This paper addresses the fundamental problem of testing the independent and identically distributed (IID) assumption in statistical modeling, particularly for random objects residing in general metric spaces. We propose a universal nonparametric test based on a novel off-diagonal sequential U-process as the test statistic. Our key theoretical contributions include: (i) establishing the first Gaussian approximation for the supremum of this process, accompanied by a non-asymptotic coupling error bound; and (ii) developing a jackknife multiplier bootstrap procedure for accurate inference without specifying alternative hypotheses. The method is sensitive to diverse violations of IID—such as temporal dependence, spatial correlation, and distributional drift—while requiring no parametric assumptions. Extensive simulations and real-data applications demonstrate superior detection power and broader applicability compared to existing approaches. Overall, the proposed framework provides a rigorous, robust, and broadly applicable theoretical tool for IID validation in complex, high-dimensional, and non-Euclidean data settings.

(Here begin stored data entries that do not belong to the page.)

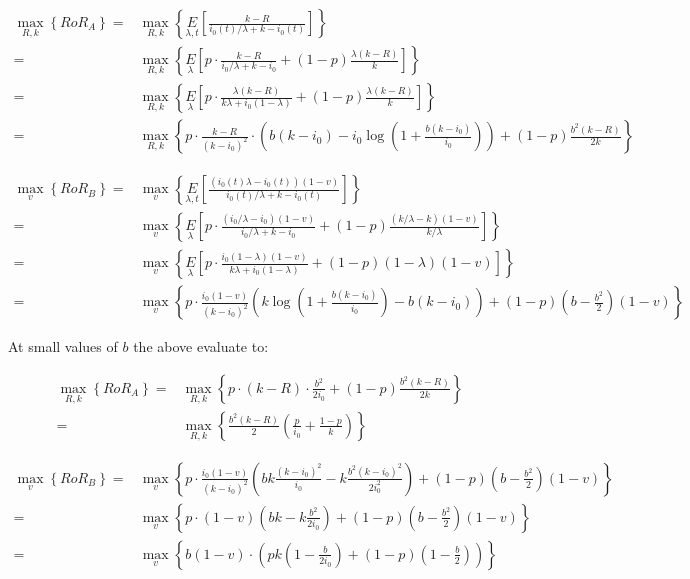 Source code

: \begin{align*}
\underset{R,k}\max\left\{RoR_A\right\} =& \underset{R,k}\max\left\{\underset{\lambda, t}E\left[\frac{k-R}{i_0(t)/\lambda + k - i_0(t)}\right]\right\}\\
                                       =& \underset{R,k}\max\left\{\underset{\lambda}E\left[p\cdot\frac{k-R}{i_0/\lambda + k - i_0} + (1-p)\frac{\lambda(k-R)}{k}\right]\right\}\\
                                       =& \underset{R,k}\max\left\{\underset{\lambda}E\left[p\cdot\frac{\lambda(k-R)}{k\lambda + i_0(1-\lambda)} + (1-p)\frac{\lambda(k-R)}{k}\right]\right\}\\
                                       =& \underset{R,k}\max\left\{p\cdot\frac{k-R}{(k-i_0)^2}\cdot\left(b(k-i_0) - i_0 \log\left(1 + \frac{b(k-i_0)}{i_0}\right)\right) + (1-p)\frac{b^2(k-R)}{2k}\right\}
\end{align*}

\begin{align*}
\underset{v}\max\left\{RoR_B\right\} =& \underset{v}\max\left\{\underset{\lambda, t}E\left[\frac{(i_0(t)\lambda - i_0(t))(1-v)}{i_0(t)/\lambda + k - i_0(t)}\right]\right\}\\
                                     =& \underset{v}\max\left\{\underset{\lambda}E\left[p\cdot\frac{(i_0/\lambda - i_0)(1-v)}{i_0/\lambda + k - i_0} + (1-p)\frac{(k/\lambda - k)(1-v)}{k/\lambda}\right]\right\}\\
                                     =& \underset{v}\max\left\{\underset{\lambda}E\left[p\cdot\frac{i_0(1-\lambda)(1-v)}{k\lambda + i_0(1-\lambda)} + (1-p)(1-\lambda)(1-v)\right]\right\}\\
                                     =& \underset{v}\max\left\{p\cdot\frac{i_0(1-v)}{(k-i_0)^2}\left(k\log\left(1+\frac{b(k-i_0)}{i_0}\right) - b(k-i_0)\right) + (1-p)(b-\frac{b^2}{2})(1-v)\right\}
\end{align*}

At small values of $b$ the above evaluate to:

\begin{align*}
\underset{R,k}\max\left\{RoR_A\right\} =& \underset{R,k}\max\left\{p\cdot(k-R)\cdot\frac{b^2}{2i_0} + (1-p)\frac{b^2(k-R)}{2k}\right\}\\
                                       =& \underset{R,k}\max\left\{\frac{b^2(k-R)}{2}\left(\frac{p}{i_0} + \frac{1-p}{k}\right)\right\}
\end{align*}

\begin{align*}
\underset{v}\max\left\{RoR_B\right\} =& \underset{v}\max\left\{p\cdot\frac{i_0(1-v)}{(k-i_0)^2}\left(bk\frac{(k-i_0)^2}{i_0}- k\frac{b^2(k-i_0)^2}{2i_0^2} \right) + (1-p)(b-\frac{b^2}{2})(1-v)\right\}\\
                                     =& \underset{v}\max\left\{p\cdot(1-v)\left(bk- k\frac{b^2}{2i_0}\right) + (1-p)(b-\frac{b^2}{2})(1-v)\right\}\\
                                     =& \underset{v}\max\left\{b(1-v)\cdot \left(pk(1-\frac{b}{2i_0}) + (1-p)(1-\frac{b}{2})\right)\right\}
\end{align*}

We propose a simple and intuitive test for arguably the most prevailing hypothesis in statistics that data are independent and identically distributed (IID), based on a newly introduced off-diagonal sequential U-process. This IID test is fully nonparametric and applicable to random objects in general spaces, while requiring no specific alternatives such as structural breaks or serial dependence, which allows for detecting general types of violations of the IID assumption. An easy-to-implement jackknife multiplier bootstrap is tailored to produce critical values of the test. Under mild conditions, we establish Gaussian approximation for the proposed U-processes, and derive non-asymptotic coupling and Kolmogorov distance bounds for its maximum and the bootstrapped version, providing rigorous theoretical guarantees. Simulations and real data applications are conducted to demonstrate the usefulness and versatility compared with existing methods.